Nor did I, but that did not stop the FBI from messing with my phone. Suddenly, I’d pick it up and hear all these clicks and sonic hums, and switches — even voices in the incredible distance, ever so faint but audible, saying things like “Roger that” and “Roger out”—whistles too, sometimes so loudly that I’d have to pull my head away. (My brother and mother experienced the same disturbances.) This bugging happened to coincide with my Southern California romance. Calling me nightly, she loved to go recount the details of what we had once done, what she would do the next time she saw me, the places where she ached inside, how she was touching herself just thinking about me, and, along the way, moaning as she’d breathlessly bring herself around — in short, a bit of phone sex. What those agents made of it, I can’t say, but on a few occasions, I’d hear a click, and static and screeches, as someone (I think) listened, until the poor guy on the other end couldn’t take it anymore.

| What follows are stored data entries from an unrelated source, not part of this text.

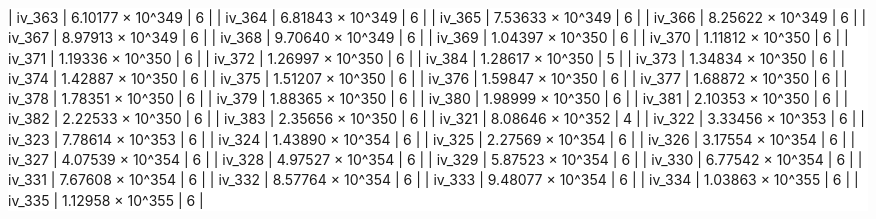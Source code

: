 | iv_363 | 6.10177 × 10^349 | 6 |
| iv_364 | 6.81843 × 10^349 | 6 |
| iv_365 | 7.53633 × 10^349 | 6 |
| iv_366 | 8.25622 × 10^349 | 6 |
| iv_367 | 8.97913 × 10^349 | 6 |
| iv_368 | 9.70640 × 10^349 | 6 |
| iv_369 | 1.04397 × 10^350 | 6 |
| iv_370 | 1.11812 × 10^350 | 6 |
| iv_371 | 1.19336 × 10^350 | 6 |
| iv_372 | 1.26997 × 10^350 | 6 |
| iv_384 | 1.28617 × 10^350 | 5 |
| iv_373 | 1.34834 × 10^350 | 6 |
| iv_374 | 1.42887 × 10^350 | 6 |
| iv_375 | 1.51207 × 10^350 | 6 |
| iv_376 | 1.59847 × 10^350 | 6 |
| iv_377 | 1.68872 × 10^350 | 6 |
| iv_378 | 1.78351 × 10^350 | 6 |
| iv_379 | 1.88365 × 10^350 | 6 |
| iv_380 | 1.98999 × 10^350 | 6 |
| iv_381 | 2.10353 × 10^350 | 6 |
| iv_382 | 2.22533 × 10^350 | 6 |
| iv_383 | 2.35656 × 10^350 | 6 |
| iv_321 | 8.08646 × 10^352 | 4 |
| iv_322 | 3.33456 × 10^353 | 6 |
| iv_323 | 7.78614 × 10^353 | 6 |
| iv_324 | 1.43890 × 10^354 | 6 |
| iv_325 | 2.27569 × 10^354 | 6 |
| iv_326 | 3.17554 × 10^354 | 6 |
| iv_327 | 4.07539 × 10^354 | 6 |
| iv_328 | 4.97527 × 10^354 | 6 |
| iv_329 | 5.87523 × 10^354 | 6 |
| iv_330 | 6.77542 × 10^354 | 6 |
| iv_331 | 7.67608 × 10^354 | 6 |
| iv_332 | 8.57764 × 10^354 | 6 |
| iv_333 | 9.48077 × 10^354 | 6 |
| iv_334 | 1.03863 × 10^355 | 6 |
| iv_335 | 1.12958 × 10^355 | 6 |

As for Eduardo, the poor soul, eventually apprehended and tried, was sent to jail, where he continues, I think unjustifiably, to linger to this day.
All in all, I really didn’t have much to complain about. As a Latino writer — no matter how I looked upon myself, that’s what I happened to be — I had already done quite well. My book had come out with a New York house, a very rare thing; I had been reviewed in the Times, an even rarer occurrence for a Latino writer; and, best of all, along the way, I found a place, however peripherally, with my own special community of writers. Not just the inner-city thing with friends like Julio Marzan and Ed Vega, but in a scene so erudite, yet social, that it was to become known as a hub of Latin American literature in New York City.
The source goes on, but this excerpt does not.